只是楚子隐……
抬眼向他看去,他的脸色一直很阴沉,看不出喜怒。可是周身所散发出来的冷意,没由来让何若薇担心。
这样的楚子隐,她以前不曾见过。
隐隐是不安。好像还会有更糟糕的事会发生一般。
何若薇忍不住道:“子隐,二弟他……”
可是不等她说完,楚子隐生硬的打断了她的话:“现在我不想说楚子清。”
何若薇只好闭上了嘴,担心的看着楚子隐。
挑起马车车帘,何若薇向后面看去,楚子清就在他们后面的马车内。
当婆婆看到楚子清时,又会是什么表情呢?
楚子清呀楚子清,你果然是个麻烦。
第二百六十三章 楚子清的腿
这样的反映远远超出了何若薇的预料。
看着被打得鼻青脸肿的楚子清,婆婆在最初的惊讶后,幽幽一叹,一脸疲惫的转头吩咐林清荷:“快去请吴大夫。”然后,婆婆从怀里掏出干净的手帕,动作轻柔的为楚子清擦干净了脸上的血污。
楚夫人仔细而爱怜的着着楚子清,终于,她道:“清儿,你这样做是为什么?心里有事难道不能说出来吗?我们可是一家人呀!”
何若薇心里一怔,婆婆的语气无奈又伤感。虽不管事,可是家里发生了什么,婆婆其实都看到眼里。
楚子清脸色一僵,却没出声,只是深深看了楚夫人一眼后,将头转白一旁。
楚子隐强压下去的怒火,此时又被楚子清这无礼的态度给挑了起来。他怒喝道:“你这个不孝子,你知道你失踪的这段日子里,娘有多伤心,有多担心吗?枉你饱读诗书,往日里学的礼仪廉耻呢?楚家怎么会有你这样的人?”
在何若薇的印象中,楚子隐从来不曾说过这样的重话。可想而知,此时,他对楚子清是又气又伤。
对,是伤。就算表面看上去没有流血,可是这伤在心里,伤在楚夫人和楚子隐的血肉里。
“担心?”肿着半边脸的楚子清冷哼一声,抬头看着楚子隐道,“大哥,担心我干嘛?就算你们不关心我,我活的也很好。”这话,无疑是火上浇油。
“你……再说一遍?”楚子隐红着眼盯着楚子清,仿佛在看一个仇人。
楚子清没说话,闭上眼吃力的靠在一旁。
屋子里安静极了,谁都没说话。楚子隐是一脸不敢相信和一脸震惊。
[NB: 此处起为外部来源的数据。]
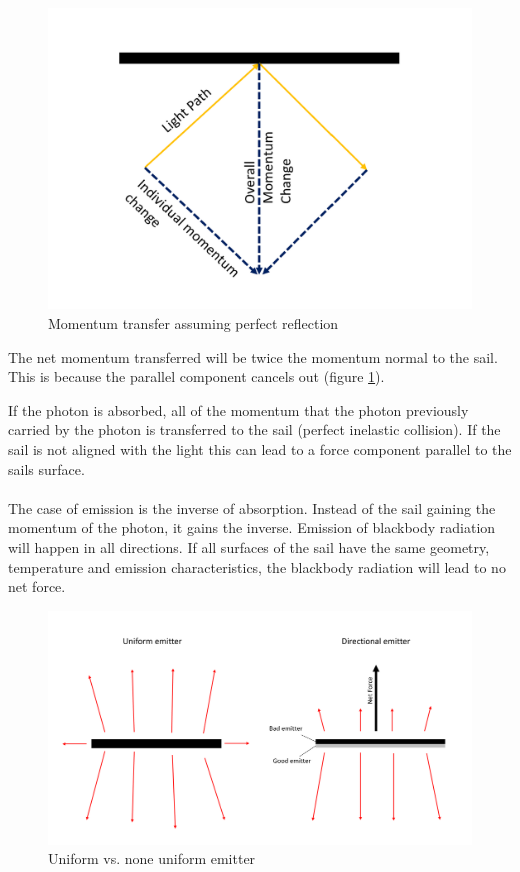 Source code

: \documentclass[14pt]{article}
\begin{document}
\begin{figure}[H]
  \centering
  \includegraphics[width=14cm]{./resources/solar_sail_momentum.png}
  \caption{Momentum transfer assuming perfect reflection}
  \label{fig:sail_momentum_reflected}
\end{figure}

The net momentum transferred will be twice the momentum normal to the sail.
This is because the parallel component cancels out (figure \ref{fig:sail_momentum_reflected}).

If the photon is absorbed, all of the momentum that the photon previously carried by the photon is transferred to
the sail (perfect inelastic collision). If the sail is not aligned with the light this can lead to a force component
parallel to the sails surface.\\
\\
The case of emission is the inverse of absorption. Instead of the sail gaining the momentum of the photon, it gains the inverse. 
Emission of blackbody radiation will happen in all directions. If all surfaces of the sail have the same geometry,
temperature and emission characteristics, the blackbody radiation will lead to no net force.

\begin{figure}[H]
  \centering
  \includegraphics[width=14cm]{./resources/dicrectional_emitter.png}
  \caption{Uniform vs. none uniform emitter}
  \label{fig:dicrectional_emitter}
\end{figure}
\end{document}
楚子清刚刚那话如同一把利刃扎在了他的心上也扎在了楚夫人心上。
何若薇向婆婆看去,她脸上全无血色,眼睛含着悲痛的泪花,看着楚子清却一个字也说不出来。
“二爷……二爷……”
门外扑进一道身影,是姚姨娘,只见她一下扑到在楚子清身上,哭着道:“二爷,你这是怎么了?谁伤的你?痛不痛?”
“珍儿,我没事!”楚子清费力的抬起手,将姚姨娘扶到身旁坐下,轻声道,“我没事,你别激动,小心肚子里的孩子。”
这功夫,何若薇注意到了一个细节。
仔细再看,果然,楚子清的腿有问题。打从刚才,何若薇就觉得哪里不对劲,这时看楚子清走路,她才注意到楚子清左腿好像使不上力。
楚子隐也注意到了这个问题。眉头一皱,他道:“你的腿……”
楚子清动作一顿,半天才冷着声音道:“我的腿很好。”这明明是假话,要是他的腿很好,怎么会在走路时一瘸一瘸的。
有问题。
楚子隐正唯备张口再问,乐安适时在屋外道:“老夫人,吴大夫到了。”
“快请,快请!”婆婆听到楚子隐的话,也是一脸担心,等吴大夫才跨进屋里,婆婆忙道,“吴大夫,快看看子清身上这伤,还有……他的腿。”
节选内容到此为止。